Fourteen different hurlers started a game -- and nine of those started at least 10 contests-- for the disaster that was the 2012 Rockies. There was the four-man rotation, 75-pitch count experiment that was intriguing as an idea but lacked direction. There were injuries. Oh God, were there injuries. There was a 50-year-old who was the team's best pitcher for a month and a half. There was Jeremy Guthrie and Alex White and--
I have to move on, for my own sanity.
The 2013 season, by comparison, was exponentially better. Jhoulys Chacin, Jorge De La Rosa and Tyler Chatwood won 49 combined games and posted a collective 3.40 ERA. The team had only six different pitchers make at least 10 starts and had 11 hurlers total begin a game with the ball in hand. The front office still required manager Walt Weiss to work with a soft pitch count of 100, but he was able to exercise his best judgement on several occasions, including a couple of outings in which his pitchers flirted with complete games.
Only Chatwood actually came through with one of those, but that's not the point. The point is that the rotation made a huge step toward a return to respectability, and the unit could very well find itself in that category when all is said and done in 2014.
The addition of Brett Anderson, who absolutely must stay healthy, could potentially be huge for the Rockies. De La Rosa, Chatwood and Juan Nicasio all should be fully recovered from various nagging injuries. Those four and Chacin, who has dominated on the road during his career, have compiled a total non-Coors Field ERA of 4.25. And De La Rosa and Chatwood have mastered the art of pitching in Denver, combining for a 44-16 record with an ERA in the low-4.00s at altitude. In addition, the type of reinforcement the Rockies have maybe never seen -- and certainly haven't sniffed since perhaps Ubaldo Jimenez and Franklin Morales in 2007 -- is on the way in Jon Gray and Eddie Butler.

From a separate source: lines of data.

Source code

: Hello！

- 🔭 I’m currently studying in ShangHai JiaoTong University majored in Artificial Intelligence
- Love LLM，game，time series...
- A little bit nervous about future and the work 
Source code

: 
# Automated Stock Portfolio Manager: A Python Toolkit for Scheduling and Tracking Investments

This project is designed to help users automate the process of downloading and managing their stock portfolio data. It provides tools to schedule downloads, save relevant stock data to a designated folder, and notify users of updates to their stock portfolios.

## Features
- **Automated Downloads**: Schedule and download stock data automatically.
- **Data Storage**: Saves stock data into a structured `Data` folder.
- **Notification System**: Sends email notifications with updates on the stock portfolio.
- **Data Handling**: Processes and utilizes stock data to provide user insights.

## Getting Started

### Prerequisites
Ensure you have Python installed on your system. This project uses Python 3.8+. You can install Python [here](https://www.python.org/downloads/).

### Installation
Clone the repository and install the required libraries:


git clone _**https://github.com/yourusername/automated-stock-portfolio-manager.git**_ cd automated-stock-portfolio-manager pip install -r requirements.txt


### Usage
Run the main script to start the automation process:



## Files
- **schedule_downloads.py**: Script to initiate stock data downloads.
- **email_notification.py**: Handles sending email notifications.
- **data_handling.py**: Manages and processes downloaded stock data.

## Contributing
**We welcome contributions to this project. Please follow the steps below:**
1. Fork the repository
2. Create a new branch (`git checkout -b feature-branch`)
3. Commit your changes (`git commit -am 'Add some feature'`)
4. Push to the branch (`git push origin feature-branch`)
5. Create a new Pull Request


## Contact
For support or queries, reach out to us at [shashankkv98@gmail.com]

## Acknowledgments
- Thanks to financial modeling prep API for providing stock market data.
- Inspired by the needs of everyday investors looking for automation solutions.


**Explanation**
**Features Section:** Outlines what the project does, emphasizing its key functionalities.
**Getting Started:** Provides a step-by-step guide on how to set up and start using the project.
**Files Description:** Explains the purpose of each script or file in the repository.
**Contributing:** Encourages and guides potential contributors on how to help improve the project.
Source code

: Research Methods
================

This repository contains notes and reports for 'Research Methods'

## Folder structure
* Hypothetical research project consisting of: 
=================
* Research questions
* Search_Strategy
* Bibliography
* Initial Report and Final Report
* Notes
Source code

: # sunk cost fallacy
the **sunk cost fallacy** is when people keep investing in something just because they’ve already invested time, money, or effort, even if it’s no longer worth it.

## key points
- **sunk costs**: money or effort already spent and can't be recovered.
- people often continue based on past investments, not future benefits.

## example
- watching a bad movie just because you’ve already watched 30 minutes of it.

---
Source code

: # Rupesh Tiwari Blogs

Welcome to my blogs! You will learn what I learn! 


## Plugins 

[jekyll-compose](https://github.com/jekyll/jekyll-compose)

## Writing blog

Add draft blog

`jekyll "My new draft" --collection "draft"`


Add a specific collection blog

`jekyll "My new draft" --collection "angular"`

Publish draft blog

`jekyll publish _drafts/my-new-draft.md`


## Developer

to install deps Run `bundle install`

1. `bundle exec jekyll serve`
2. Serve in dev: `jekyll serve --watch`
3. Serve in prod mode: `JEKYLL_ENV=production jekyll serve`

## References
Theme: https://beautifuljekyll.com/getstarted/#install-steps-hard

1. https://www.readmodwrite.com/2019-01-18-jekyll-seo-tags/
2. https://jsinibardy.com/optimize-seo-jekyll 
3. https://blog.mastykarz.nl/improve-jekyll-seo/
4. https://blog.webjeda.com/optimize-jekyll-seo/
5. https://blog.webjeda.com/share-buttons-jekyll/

All of this is perhaps trumped by the news that the tinkering with the rotation and its pitch counts is apparently over, according to MLB.com's Thomas Harding.
And that's not even to speak of the depth the club has attempted to acquire as rotation insurance. Christian Friedrich was once on the way to being a useful big-league pitcher and could get there again. Jordan Lyles has flashed promise despite being rushed to the level. We've all seen what Morales can do on the rare occasion that he can harness his pitches. Perhaps this is a bit of a case of spring training optimism, but the Rockies appear to be in good shape with their starting rotation and, unlike what they've generally done with the depth behind their two star position palyers, have come up with a pretty good plan B and C in the event of a catastrophe.
Those happen more often than not at 20th and Blake. With a little luck, the catastrophes will stay away this year and we'll see what this club is really made of.